# WORK INSTRUCTION
Output all of the entries exactly as written.

# INFORMATION SHOWN
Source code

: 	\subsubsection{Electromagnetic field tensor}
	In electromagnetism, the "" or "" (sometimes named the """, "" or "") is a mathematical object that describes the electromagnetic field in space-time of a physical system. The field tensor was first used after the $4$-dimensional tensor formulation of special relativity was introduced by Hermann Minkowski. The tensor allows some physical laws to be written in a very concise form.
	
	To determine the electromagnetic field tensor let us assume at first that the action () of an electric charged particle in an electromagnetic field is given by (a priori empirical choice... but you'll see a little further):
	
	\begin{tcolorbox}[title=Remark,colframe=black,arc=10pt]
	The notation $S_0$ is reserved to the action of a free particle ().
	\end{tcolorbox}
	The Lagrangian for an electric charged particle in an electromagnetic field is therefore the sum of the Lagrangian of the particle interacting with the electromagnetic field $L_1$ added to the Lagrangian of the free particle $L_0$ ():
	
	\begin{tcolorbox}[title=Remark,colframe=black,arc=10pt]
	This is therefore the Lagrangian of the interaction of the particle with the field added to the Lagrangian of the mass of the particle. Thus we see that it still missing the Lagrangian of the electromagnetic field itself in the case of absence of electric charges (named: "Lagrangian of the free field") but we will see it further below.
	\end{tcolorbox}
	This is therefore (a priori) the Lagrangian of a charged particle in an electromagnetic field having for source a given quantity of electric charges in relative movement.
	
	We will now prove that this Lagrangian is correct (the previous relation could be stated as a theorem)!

# RESULT
Source code

: 	\subsubsection{Electromagnetic field tensor}
	In electromagnetism, the "" or "" (sometimes named the """, "" or "") is a mathematical object that describes the electromagnetic field in space-time of a physical system. The field tensor was first used after the $4$-dimensional tensor formulation of special relativity was introduced by Hermann Minkowski. The tensor allows some physical laws to be written in a very concise form.
	
	To determine the electromagnetic field tensor let us assume at first that the action () of an electric charged particle in an electromagnetic field is given by (a priori empirical choice... but you'll see a little further):
	
	\begin{tcolorbox}[title=Remark,colframe=black,arc=10pt]
	The notation $S_0$ is reserved to the action of a free particle ().
	\end{tcolorbox}
	The Lagrangian for an electric charged particle in an electromagnetic field is therefore the sum of the Lagrangian of the particle interacting with the electromagnetic field $L_1$ added to the Lagrangian of the free particle $L_0$ ():
	
	\begin{tcolorbox}[title=Remark,colframe=black,arc=10pt]
	This is therefore the Lagrangian of the interaction of the particle with the field added to the Lagrangian of the mass of the particle. Thus we see that it still missing the Lagrangian of the electromagnetic field itself in the case of absence of electric charges (named: "Lagrangian of the free field") but we will see it further below.
	\end{tcolorbox}
	This is therefore (a priori) the Lagrangian of a charged particle in an electromagnetic field having for source a given quantity of electric charges in relative movement.
	
	We will now prove that this Lagrangian is correct (the previous relation could be stated as a theorem)!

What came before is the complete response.